My recommendation is that it's not a book worth having in a personal bookcase, but it may be worth borrowing it from a library.
8 of 9 people found the following review helpful
5.0 out of 5 stars Helpful reference book 28 Jun 2003
By RagingCoconut - Published on
In the realm of scientific research, technical writing skills are necessary for effective communication of ideas and results. This book is not the typical "how-to" guide to technical writing and grammar for the novice. Instead, it is a practical book packed with useful insights from an experienced scientific writer. The numerous examples of writing styles and graphics are clear and well-illustrated. Each chapter addresses important concepts in fundamental areas, such as proposal preparation, manuscript revision, and oral presentation. This is the sort of book to buy and keep as a reference as the need arises.
7 of 8 people found the following review helpful
5.0 out of 5 stars A Call for Elegance 3 Aug 2004
By Bukkene Bruse - Published on
Format:Paperback|Verified Purchase
Montgomery's guide deals primarily with higher level issues in science writing, at least in the first sections. However, he does follow his own advice in going from the general to the specific when he discusses particular forms of science writing, the use of graphics, and oral presentations. Montgomery has useful things to say at every turn, but I found the core strength of the book to be how he solidly and clearly gets across the idea that "true elegance in science resides in simplicity and restraint." Much of the higher level discussion deals with writing well (proficient functional communication) versus writing very well (creatively, within the constraint of restraint). Montgomery stresses the importance of reading well to writing well, and gives suggestions on how to become a better critical reader. Be forewarned: this guide does not deal with grammar, syntax or style.

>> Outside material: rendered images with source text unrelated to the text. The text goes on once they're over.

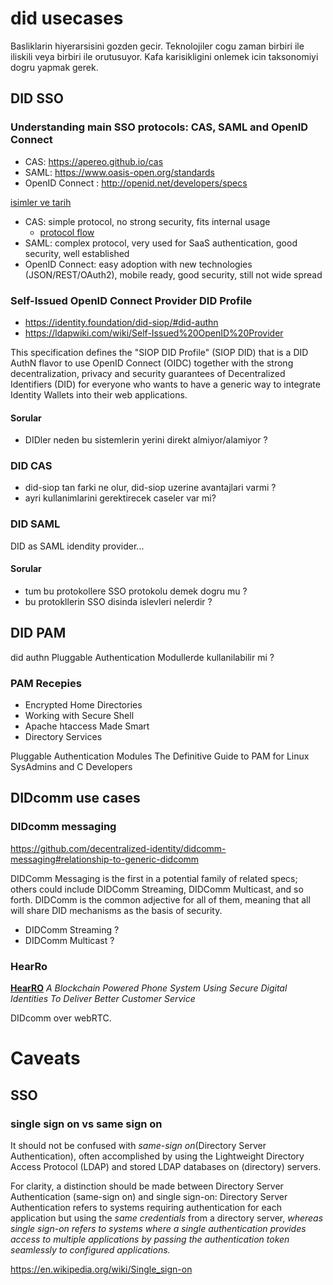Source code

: # did usecases

Basliklarin hiyerarsisini gozden gecir. Teknolojiler cogu zaman birbiri ile iliskili veya birbiri ile orutusuyor. Kafa karisikligini onlemek icin taksonomiyi dogru yapmak gerek.

## DID SSO

### Understanding main SSO protocols: CAS, SAML and OpenID Connect
- CAS: https://apereo.github.io/cas
- SAML: https://www.oasis-open.org/standards
- OpenID Connect : http://openid.net/developers/specs

[isimler ve tarih](https://ldapcon.org/2017/wp-content/uploads/2017/08/16_Cl%C3%A9ment-Oudot_PRE_LDAPCon2017_SSO-1.pdf)

- CAS: simple protocol, no strong security, fits internal
usage
    - [protocol flow](https://apereo.github.io/cas/4.2.x/images/cas_flow_diagram.png)
- SAML: complex protocol, very used for SaaS
authentication, good security, well established
- OpenID Connect: easy adoption with new technologies
(JSON/REST/OAuth2), mobile ready, good security, still
not wide spread

### Self-Issued OpenID Connect Provider DID Profile
- https://identity.foundation/did-siop/#did-authn
- https://ldapwiki.com/wiki/Self-Issued%20OpenID%20Provider

This specification defines the "SIOP DID Profile" (SIOP DID) that is a DID AuthN flavor to use OpenID Connect (OIDC) together with the strong decentralization, privacy and security guarantees of Decentralized Identifiers (DID) for everyone who wants to have a generic way to integrate Identity Wallets into their web applications.

#### Sorular

- DIDler neden bu sistemlerin yerini direkt almiyor/alamiyor ?

### DID CAS

- did-siop tan farki ne olur, did-siop uzerine avantajlari varmi ?
- ayri kullanimlarini gerektirecek caseler var mi?

### DID SAML

DID as SAML idendity provider...

#### Sorular

- tum bu protokollere SSO protokolu demek dogru mu ?
- bu protokllerin SSO disinda islevleri nelerdir ?

## DID PAM

did authn Pluggable Authentication Modullerde kullanilabilir mi ?

### PAM Recepies
- Encrypted Home Directories
- Working with Secure Shell
- Apache htaccess Made Smart
- Directory Services

Pluggable Authentication Modules
The Definitive Guide to PAM for Linux SysAdmins and
C Developers 


## DIDcomm use cases

### DIDcomm messaging
https://github.com/decentralized-identity/didcomm-messaging#relationship-to-generic-didcomm

DIDComm Messaging is the first in a potential family of related specs; others could include DIDComm Streaming, DIDComm Multicast, and so forth. DIDComm is the common adjective for all of them, meaning that all will share DID mechanisms as the basis of security.

- DIDComm Streaming ?
- DIDComm Multicast ?

### HearRo
**[HearRO](https://www.hearro.com/)** *A Blockchain Powered Phone System Using Secure Digital Identities To Deliver Better Customer Service*

DIDcomm over webRTC. 

# Caveats

## SSO

### single sign on vs same sign on
It should not be confused with *same-sign on*(Directory Server Authentication), often accomplished by using the Lightweight Directory Access Protocol (LDAP) and stored LDAP databases on (directory) servers.

For clarity, a distinction should be made between Directory Server Authentication (same-sign on) and single sign-on: Directory Server Authentication refers to systems requiring authentication for each application but using the *same credentials* from a directory server, *whereas single sign-on refers to systems where a single authentication provides access to multiple applications by passing the authentication token seamlessly to configured applications.*

https://en.wikipedia.org/wiki/Single_sign-on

I read this book because I am an applied mathematician who needs to communicate results to biologists. While writing mathematics is not explicitly covered in this book, and there are major difference between scientific writing and mathematics writing, I do believe the major tenets of this guide will be useful to applied mathematicians of most any stripe.

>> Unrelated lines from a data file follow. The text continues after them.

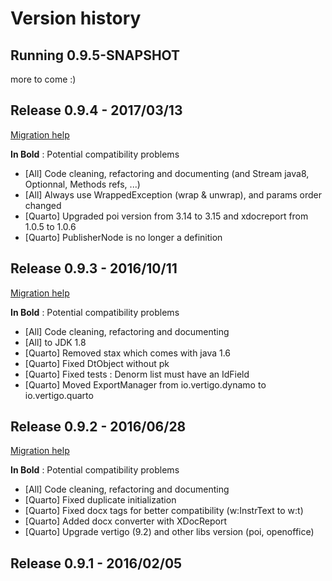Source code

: Version history
===============

Running 0.9.5-SNAPSHOT
----------------------

more to come :)



Release 0.9.4 - 2017/03/13
----------------------
[Migration help](https://github.com/KleeGroup/vertigo/wiki/Vertigo-Migration-Guide#from-093-to-094)

__In Bold__ : Potential compatibility problems 
* [All] Code cleaning, refactoring and documenting (and Stream java8, Optionnal, Methods refs, ...)
* [All] Always use WrappedException (wrap & unwrap), and params order changed
* [Quarto] Upgraded poi version from 3.14 to 3.15 and xdocreport from 1.0.5 to 1.0.6
* [Quarto] PublisherNode is no longer a definition


Release 0.9.3 - 2016/10/11
----------------------
[Migration help](https://github.com/KleeGroup/vertigo/wiki/Vertigo-Migration-Guide#from-093-to-094)

__In Bold__ : Potential compatibility problems 
* [All] Code cleaning, refactoring and documenting
* [All] to JDK 1.8
* [Quarto] Removed stax which comes with java 1.6
* [Quarto] Fixed DtObject without pk
* [Quarto] Fixed tests : Denorm list must have an IdField
* [Quarto] Moved ExportManager from io.vertigo.dynamo to io.vertigo.quarto



Release 0.9.2 - 2016/06/28
----------------------
[Migration help](https://github.com/KleeGroup/vertigo/wiki/Vertigo-Migration-Guide#from-091-to-092)

__In Bold__ : Potential compatibility problems 
* [All] Code cleaning, refactoring and documenting
* [Quarto] Fixed duplicate initialization
* [Quarto] Fixed docx tags for better compatibility (w:InstrText to w:t)
* [Quarto] Added docx converter with XDocReport
* [Quarto] Upgrade vertigo (9.2) and other libs version (poi, openoffice)



Release 0.9.1 - 2016/02/05
----------------------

3 of 3 people found the following review helpful
5.0 out of 5 stars For the advanced writer looking to take it to the next level 18 Feb 2008
By Dr. Yasmin Lucero - Published on
This is a book for experienced scientist/writers interested in becoming excellent scientist/writers. For this, the author prescribes a rigorous course of critical reading, selection of writing models, and imitation. It offers little in the way of practical suggestions for the beginner, almost nothing on basic style and syntax, and nothing on how to stay motivated through the long slog of the Ph.D. thesis. (For these purposes, let me suggest "10 Lessons in Style, Clarity and Grace" by Williams, "The Elements of Style" by Strunk and White, or "How to Write A Lot" by Silva)

However, Montgomery discusses intelligently the distinct "scientific voice." He has insightful things to say about each of the various forms of scientific writing. I particularly appreciated his discussion of review articles; he pointed out that reviews can be organized around experimental results, theoretical concepts, the history of a field or method, among other things. This discussion helped me refine my thinking enough to write a solid outline for a current review project of mine.

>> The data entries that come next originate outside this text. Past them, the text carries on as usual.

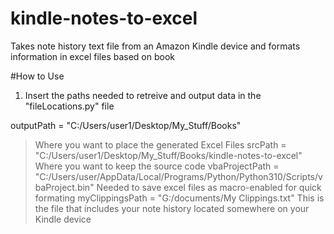 # kindle-notes-to-excel
Takes note history text file from an Amazon Kindle device and formats information in excel files based on book

#How to Use

1. Insert the paths needed to retreive and output data in the "fileLocations.py" file


outputPath = "C:/Users/user1/Desktop/My_Stuff/Books"
>Where you want to place the generated Excel Files
srcPath = "C:/Users/user1/Desktop/My_Stuff/Books/kindle-notes-to-excel"
>Where you want to keep the source code
vbaProjectPath = "C:/Users/user/AppData/Local/Programs/Python/Python310/Scripts/vbaProject.bin"
>Needed to save excel files as macro-enabled for quick formating
myClippingsPath = "G:/documents/My Clippings.txt"
>This is the file that includes your note history located somewhere on your Kindle device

Although his official prescription for becoming an excellent writer may require more commitment than many are willing to make, there is still much insight here for scientists seeking to improve upon their functional, but basic, writing skills.
3 of 4 people found the following review helpful
3.0 out of 5 stars Too broad 16 Jun 2006
By Miro - Published on
The book is good to get an overall idea of the scientific writing. However, it lacks more specific and usable strategies, advices and tips for the scientific writing process.

For general writing strategies I would reccomend "Writing FAST" by Jeff Bollow. It helped me a lot in writing my PhD thesis in EE.